1000 Episodes of Law and Order to See Before You Die
1000 Starbucks Latte Varieties to Drink Before You Die
1000 Arguments to Have With Your Spouse, Children, Roommate, Dog About Where They Leave Their Stuff

Granted mine don’t have the ‘bucket list’ frisson of visiting Corfu or reading Ulysses, but they do have the virtue of being easily achieved.
Oddly, there is, at least as far as I know, no parallel “1000” series about things to avoid (call it the anti-bucket list). The 1000 Books Not To Read Before You Die (so many choices!) would be a hit I bet. I can contribute a few entries.

In addition to being easy, lists do emit at least a weak signal as a bit of rhetoric. Little doubt that most composition teachers and editors would discourage lists in prose. Writing-wise their challenges (parallel or not? what order? list within lists?) aren’t very taxing (certainly not the furniture moving-level effort required in the typical essay).
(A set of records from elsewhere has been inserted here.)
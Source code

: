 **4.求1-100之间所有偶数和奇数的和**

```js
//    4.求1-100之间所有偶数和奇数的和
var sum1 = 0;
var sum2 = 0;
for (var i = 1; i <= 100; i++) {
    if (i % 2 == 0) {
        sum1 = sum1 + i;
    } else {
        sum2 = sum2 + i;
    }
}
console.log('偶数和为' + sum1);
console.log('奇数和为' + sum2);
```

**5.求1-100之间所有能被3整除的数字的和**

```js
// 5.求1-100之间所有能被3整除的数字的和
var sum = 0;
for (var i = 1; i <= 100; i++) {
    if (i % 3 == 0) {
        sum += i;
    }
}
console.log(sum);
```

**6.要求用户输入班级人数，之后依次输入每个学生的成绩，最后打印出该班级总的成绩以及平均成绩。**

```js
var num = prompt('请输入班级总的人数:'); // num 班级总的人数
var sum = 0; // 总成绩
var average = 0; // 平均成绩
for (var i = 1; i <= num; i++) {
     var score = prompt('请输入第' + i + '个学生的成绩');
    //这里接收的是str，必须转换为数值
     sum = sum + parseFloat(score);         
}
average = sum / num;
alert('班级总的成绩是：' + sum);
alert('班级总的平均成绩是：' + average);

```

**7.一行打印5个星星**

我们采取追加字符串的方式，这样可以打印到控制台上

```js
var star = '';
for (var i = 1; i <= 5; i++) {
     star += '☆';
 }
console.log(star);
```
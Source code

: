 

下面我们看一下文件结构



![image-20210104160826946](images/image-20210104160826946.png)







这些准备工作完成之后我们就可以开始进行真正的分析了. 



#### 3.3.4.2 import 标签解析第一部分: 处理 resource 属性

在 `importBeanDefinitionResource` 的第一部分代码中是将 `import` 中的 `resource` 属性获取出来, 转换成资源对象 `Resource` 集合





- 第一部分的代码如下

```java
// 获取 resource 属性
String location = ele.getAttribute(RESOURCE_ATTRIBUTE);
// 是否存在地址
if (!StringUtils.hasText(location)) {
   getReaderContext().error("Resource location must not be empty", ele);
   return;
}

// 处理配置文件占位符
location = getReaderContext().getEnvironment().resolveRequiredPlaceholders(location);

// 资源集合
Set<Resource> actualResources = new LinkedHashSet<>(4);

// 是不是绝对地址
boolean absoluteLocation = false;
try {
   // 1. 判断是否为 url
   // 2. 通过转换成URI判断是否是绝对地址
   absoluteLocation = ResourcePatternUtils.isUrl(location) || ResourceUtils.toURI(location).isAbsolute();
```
Yet they are writing, and sometimes can shine. That list of guests at Gatsby’s party is a miracle. And lists spin through Stephen Millhauser’s magical novels. Just now, I’m deep into Robert Macfarlane’s The Old Ways, inspired by the life of naturalist and poet Edward Thomas, whose guides to rambling through the British Isles are quiet classics, and whose bleak-beautiful poetry is newly appealing to me. Macfarlane has this delectable bit for the list-o-mane.

pilgrim paths
green roads
drove roads
corpse roads
trods
leys
dykes
drongs
sarns
snickets

he goes on “—say the names of paths out loud and at speed and they become a poem or rite–holloways, bostles, shutes, driftways, lichways, ridings, halterpaths, cartways, carneys, causeways, herepaths.”

Macfarlane’s book is beautifully written, and carries its literary and geographic learning with a light touch.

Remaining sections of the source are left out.